_ACTIVITY_: For the entries that follow, report how many lines include the word "ByVal" and add nothing.

_THE INPUT_:

──────────────────────────────

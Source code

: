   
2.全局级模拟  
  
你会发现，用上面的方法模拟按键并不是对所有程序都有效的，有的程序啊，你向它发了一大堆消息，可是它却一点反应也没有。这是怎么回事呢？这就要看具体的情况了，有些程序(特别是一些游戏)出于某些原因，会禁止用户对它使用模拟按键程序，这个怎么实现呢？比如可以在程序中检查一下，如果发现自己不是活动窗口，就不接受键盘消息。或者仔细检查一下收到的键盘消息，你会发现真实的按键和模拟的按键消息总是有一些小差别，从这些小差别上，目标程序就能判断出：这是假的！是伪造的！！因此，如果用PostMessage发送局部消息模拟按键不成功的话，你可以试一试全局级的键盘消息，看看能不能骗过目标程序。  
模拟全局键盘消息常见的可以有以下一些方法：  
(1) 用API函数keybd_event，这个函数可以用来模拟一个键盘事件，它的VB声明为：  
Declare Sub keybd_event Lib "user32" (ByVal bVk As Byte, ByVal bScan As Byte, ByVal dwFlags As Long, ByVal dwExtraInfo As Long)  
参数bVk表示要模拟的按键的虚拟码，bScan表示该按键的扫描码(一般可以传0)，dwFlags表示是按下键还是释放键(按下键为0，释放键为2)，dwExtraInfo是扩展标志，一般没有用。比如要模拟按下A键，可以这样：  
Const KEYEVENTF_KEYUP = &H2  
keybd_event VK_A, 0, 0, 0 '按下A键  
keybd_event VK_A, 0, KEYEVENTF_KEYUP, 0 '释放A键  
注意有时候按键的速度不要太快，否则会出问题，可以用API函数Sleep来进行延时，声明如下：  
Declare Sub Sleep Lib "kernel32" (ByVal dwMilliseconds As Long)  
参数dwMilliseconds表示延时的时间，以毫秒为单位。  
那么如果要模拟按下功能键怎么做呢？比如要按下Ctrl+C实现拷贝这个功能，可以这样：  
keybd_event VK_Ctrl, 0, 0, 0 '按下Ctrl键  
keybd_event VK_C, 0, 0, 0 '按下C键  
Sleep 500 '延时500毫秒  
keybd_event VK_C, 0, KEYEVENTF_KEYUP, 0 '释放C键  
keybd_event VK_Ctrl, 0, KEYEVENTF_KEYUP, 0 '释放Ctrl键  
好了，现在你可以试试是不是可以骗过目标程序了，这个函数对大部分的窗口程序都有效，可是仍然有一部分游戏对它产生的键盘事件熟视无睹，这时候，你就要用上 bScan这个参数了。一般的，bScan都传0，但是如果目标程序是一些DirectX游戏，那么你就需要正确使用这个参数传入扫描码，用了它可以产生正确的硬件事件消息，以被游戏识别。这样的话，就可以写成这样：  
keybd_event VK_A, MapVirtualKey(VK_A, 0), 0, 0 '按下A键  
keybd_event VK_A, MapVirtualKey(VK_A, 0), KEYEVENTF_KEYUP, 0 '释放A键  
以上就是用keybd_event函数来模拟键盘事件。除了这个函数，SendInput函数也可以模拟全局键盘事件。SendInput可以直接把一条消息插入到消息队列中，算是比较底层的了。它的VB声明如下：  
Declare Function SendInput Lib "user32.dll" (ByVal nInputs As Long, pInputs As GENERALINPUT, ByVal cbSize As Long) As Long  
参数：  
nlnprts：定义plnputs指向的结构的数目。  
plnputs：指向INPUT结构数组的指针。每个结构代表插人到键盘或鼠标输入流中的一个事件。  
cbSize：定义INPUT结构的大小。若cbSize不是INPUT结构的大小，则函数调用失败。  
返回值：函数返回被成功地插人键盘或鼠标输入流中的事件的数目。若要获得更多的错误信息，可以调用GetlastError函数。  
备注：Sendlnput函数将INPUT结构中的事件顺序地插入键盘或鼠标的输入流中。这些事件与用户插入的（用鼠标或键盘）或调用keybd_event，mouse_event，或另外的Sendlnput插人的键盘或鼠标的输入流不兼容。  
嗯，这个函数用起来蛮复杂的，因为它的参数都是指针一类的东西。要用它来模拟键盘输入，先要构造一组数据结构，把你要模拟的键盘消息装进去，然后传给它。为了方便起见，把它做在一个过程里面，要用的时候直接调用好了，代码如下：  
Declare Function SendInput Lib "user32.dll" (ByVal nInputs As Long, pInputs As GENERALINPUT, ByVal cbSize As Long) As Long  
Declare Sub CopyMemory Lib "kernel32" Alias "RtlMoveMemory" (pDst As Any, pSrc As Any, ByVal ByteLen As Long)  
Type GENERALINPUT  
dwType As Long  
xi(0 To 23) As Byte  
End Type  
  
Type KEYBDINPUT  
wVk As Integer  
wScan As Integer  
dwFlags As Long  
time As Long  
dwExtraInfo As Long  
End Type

──────────────────────────────

_OUTPUT OF THE EXERCISE_: 5